ADDITIONAL BORROWING REQUIRES AUTHORIZATION: Borrowing authorization is expected to be exhausted with this issuance. The RITBA is updating its capital improvement plan and expects future needs to be largely funded through pay-go spending and its toll revenue security although it could seek additional authorization under the gas tax indenture, potentially moving future debt service coverage closer to the ABT.

IMPROVING ECONOMIC INDICES: Rhode Island's economic decline was among the worst of the states in the downturn and its recovery trailed the nation for several years. However, the gap has narrowed in recent months with solid job growth and unemployment rates that are slightly above the nation, even as the labor force has exhibited strong growth.

SEVERAL PLEDGED RESERVES IN INDENTURE: The issue is structured with a fully funded debt service reserve fund in addition to monies contained in other operating reserve funds that are pledged and available to bondholders.

RATING SENSITIVITIES

The rating is sensitive to the performance of pledged revenues and debt service coverage.

CREDIT PROFILE

The 'A' rating reflects the flat to declining performance of the state's motor fuel tax revenues in recent years and Fitch's expectation that this pattern of modest declines will continue. The Stable Outlook incorporates Fitch's expectation that debt service coverage will remain comfortably above the ABT despite the potential for slow revenue erosion. The state dedicated three and one half cents ($0.035) of the 33-cent state motor fuel tax to the RITBA for its capital program, effective July 1, 2014, and the current offering is the first under a new bond indenture. The $0.035 dedication to RITBA and new indenture are separate from a $0.02 dedication of motor fuel tax to the Rhode Island Economic Development Corporation (now known as the Rhode Island Commerce Corporation), which support motor fuel tax bonds issued under another indenture (rated 'A' with a Negative Outlook).

Fiscal 2015 revenues were the second consecutive year of increase (3.8% growth) in the motor fuel tax; fiscal 2014 revenues recorded growth of 2.4%. These positive years followed eight years of consecutive losses prior to fiscal 2014 that accelerated during the most recent recession. Through November 2015, fiscal 2016 collections are down 0.27% year-over-year (YOY) and the state's revenue estimating conference (REC) recently forecast a 0.5% decline for the fiscal year. The state's base case for expected revenues estimates a larger, 4.5% decline for fiscal 2016 that will still provide 1.6x coverage of expected debt service requirements on this obligation.

The state enacted inflation indexing to its motor fuel tax, effective in fiscal 2016, that will stabilize revenue collections moving forward, although it has no impact on the $0.035 allocation to the RITBA. Over the long term, Fitch views RITBA's revenue allocation to be a flat to declining source of revenues given the state's slow economic improvement, improving fuel economy of new vehicles, and increased use of alternative fuel and hybrid vehicles.

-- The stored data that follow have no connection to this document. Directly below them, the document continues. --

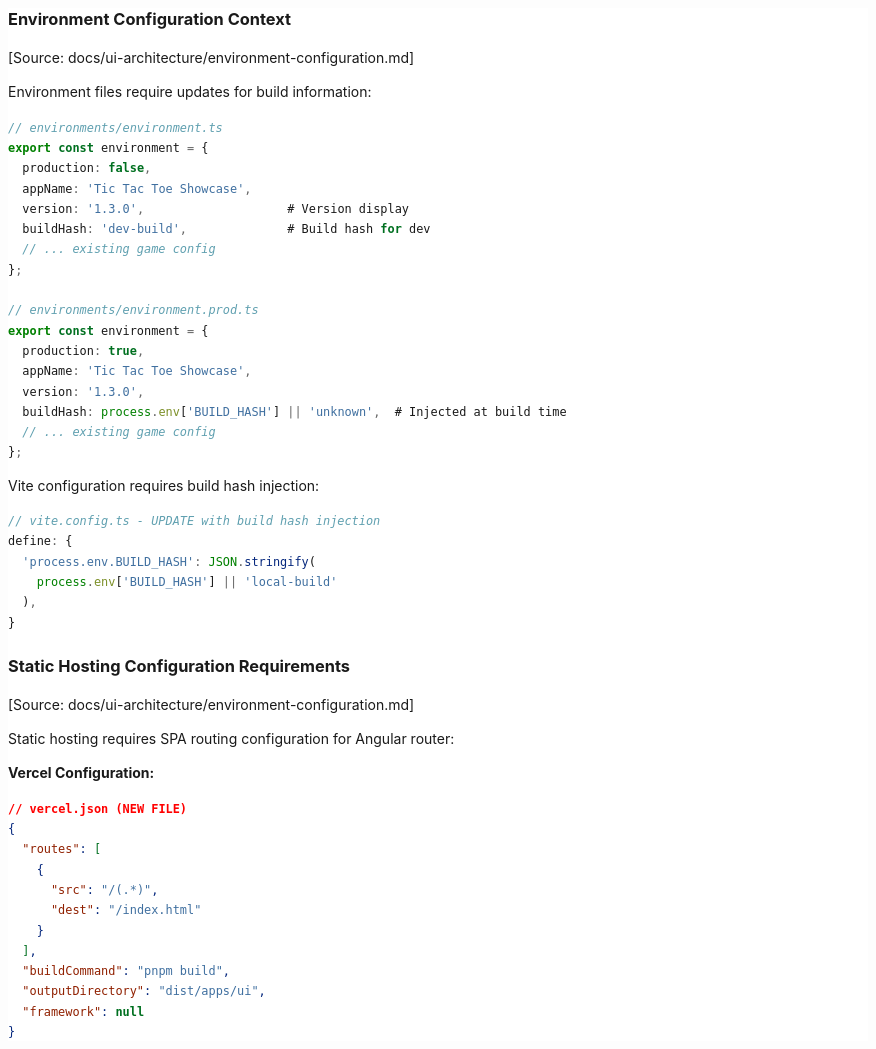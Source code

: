 ### Environment Configuration Context
[Source: docs/ui-architecture/environment-configuration.md]

Environment files require updates for build information:
```typescript
// environments/environment.ts
export const environment = {
  production: false,
  appName: 'Tic Tac Toe Showcase',
  version: '1.3.0',                    # Version display
  buildHash: 'dev-build',              # Build hash for dev
  // ... existing game config
};

// environments/environment.prod.ts
export const environment = {
  production: true,
  appName: 'Tic Tac Toe Showcase',
  version: '1.3.0',
  buildHash: process.env['BUILD_HASH'] || 'unknown',  # Injected at build time
  // ... existing game config
};
```

Vite configuration requires build hash injection:
```typescript
// vite.config.ts - UPDATE with build hash injection
define: {
  'process.env.BUILD_HASH': JSON.stringify(
    process.env['BUILD_HASH'] || 'local-build'
  ),
}
```

### Static Hosting Configuration Requirements
[Source: docs/ui-architecture/environment-configuration.md]

Static hosting requires SPA routing configuration for Angular router:

**Vercel Configuration:**
```json
// vercel.json (NEW FILE)
{
  "routes": [
    {
      "src": "/(.*)",
      "dest": "/index.html"
    }
  ],
  "buildCommand": "pnpm build",
  "outputDirectory": "dist/apps/ui",
  "framework": null
}
```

SLUGGISH ECONOMIC PERFORMANCE

Current economic indicators point to an economy that will be very slow to recapture employment lost in the last recession. Rhode Island's peak-to-trough nonfarm employment losses during the recession of 8% exceeded the national decline of 6.3%. The state's employment recovery has been weak since then. Through November 2015, Rhode Island had regained just 77.39% of the lost jobs, ranking 40th amongst states. National employment exceeded its pre-recession peak in May 2014 more than a year ago.

In recent years, the state's pace of jobs growth has proved relatively volatile with a high of 1.8% YOY in May 2014 versus a low of 0.6% in November 2014. The three-month moving average indicates a narrowing gap with the national trend; in November 2015, Rhode Island's three-month average YOY growth of 1.4% was 71% of the national rate of 1.9%, while one year earlier Rhode Island's growth of 0.8% was 40% of the national 2.1% growth rate. The gap between Rhode Island's and the nation's unemployment rate likewise continues to narrow. Rhode Island's November 2015 unemployment rate of 5.2% improved notably from 6.9% the prior year, and is now 104% of the national level versus 119% in May 2014.

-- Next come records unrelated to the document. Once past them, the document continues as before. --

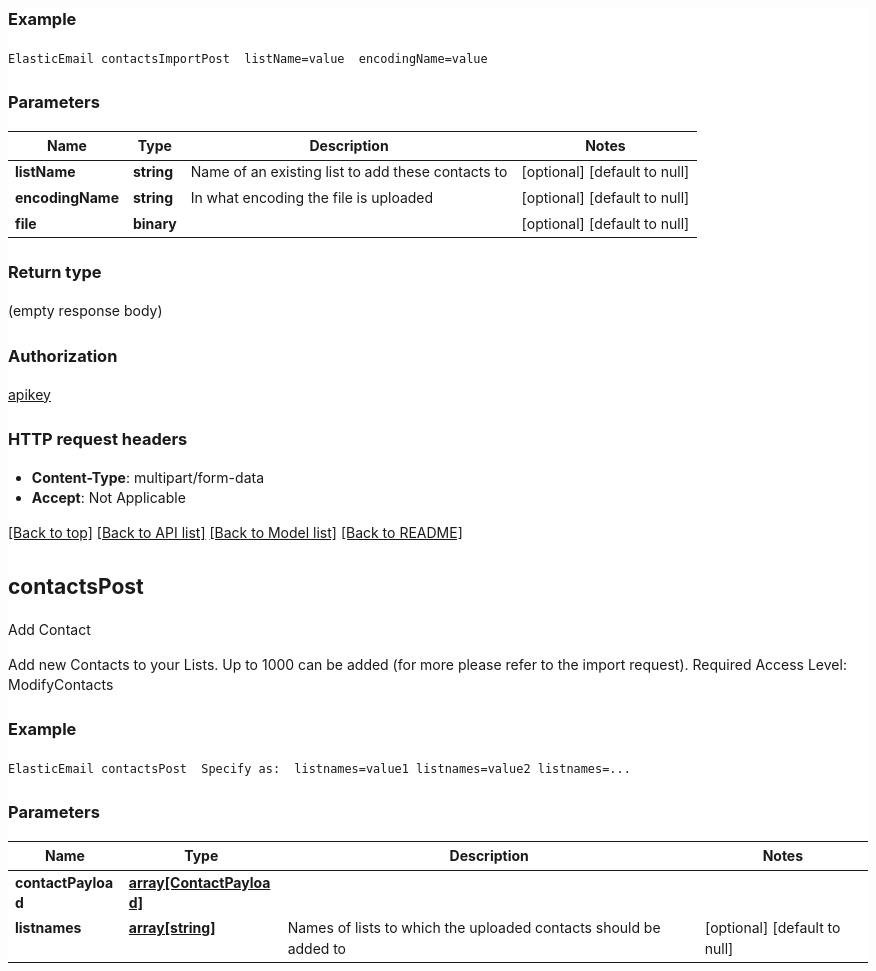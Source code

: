 ### Example

```bash
ElasticEmail contactsImportPost  listName=value  encodingName=value
```

### Parameters


Name | Type | Description  | Notes
------------- | ------------- | ------------- | -------------
 **listName** | **string** | Name of an existing list to add these contacts to | [optional] [default to null]
 **encodingName** | **string** | In what encoding the file is uploaded | [optional] [default to null]
 **file** | **binary** |  | [optional] [default to null]

### Return type

(empty response body)

### Authorization

[apikey](../README.md#apikey)

### HTTP request headers

- **Content-Type**: multipart/form-data
- **Accept**: Not Applicable

[[Back to top]](#) [[Back to API list]](../README.md#documentation-for-api-endpoints) [[Back to Model list]](../README.md#documentation-for-models) [[Back to README]](../README.md)


## contactsPost

Add Contact

Add new Contacts to your Lists. Up to 1000 can be added (for more please refer to the import request). Required Access Level: ModifyContacts

### Example

```bash
ElasticEmail contactsPost  Specify as:  listnames=value1 listnames=value2 listnames=...
```

### Parameters


Name | Type | Description  | Notes
------------- | ------------- | ------------- | -------------
 **contactPayload** | [**array[ContactPayload]**](ContactPayload.md) |  |
 **listnames** | [**array[string]**](string.md) | Names of lists to which the uploaded contacts should be added to | [optional] [default to null]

The state's consensus economic forecast (last updated in November 2015) calls for modest employment growth of 1.6% for fiscal 2016, with the recovery improving further in fiscal 2017 (1.7% employment growth). Fitch anticipates the state's growth will remain below national levels over at least the medium term, particularly given its weaker demographic profile of very slow population growth and a slightly older than average population.

DECLINING REVENUE STREAM

Pledged motor fuel tax receipts declined from fiscal 2005 at an average rate of 1.52% per annum to fiscal 2013, until improving in fiscals 2014 and 2015. Receipts dropped over 4% in both fiscal years 2008 and 2009 due mainly to the recession, and declined more modestly every year until fiscal 2014.

Pledged revenues from fiscal 2015 provide an estimated 1.68x coverage of expected annual and maximum annual debt service (MADS), declining to 1.61x from a conservative expectation of receipts in fiscal 2016. Fitch projects the revenue stream could sustain an almost 2% decline per annum and still fully fund debt service requirements in the final year of maturity.

The pledged revenues are subject to annual state appropriation. Once appropriated, pledged revenues are remitted to the trustee on a monthly basis. A non-impairment pledge to bondholders was included in the authorizing statute although the state retains the ability to adjust motor fuel tax rates and the allocation of revenue to the RITBA. Proceeds of the current offering will redeem an outstanding bond anticipation note issued by the RITBA and provide funding for additional capital projects.

Bonding authorization for the RITBA under the current motor fuel tax indenture will be essentially exhausted after this issuance although the legislature has the ability to grant additional authorization. The RITBA is currently reviewing its capital improvement program and expects future capital needs to be largely funded through pay-go spending and its toll revenue security (rated 'A' with a Negative Outlook). RITBA is responsible for maintenance and operation of four bridges in addition to a portion of Route 138 in the southern portion of the state.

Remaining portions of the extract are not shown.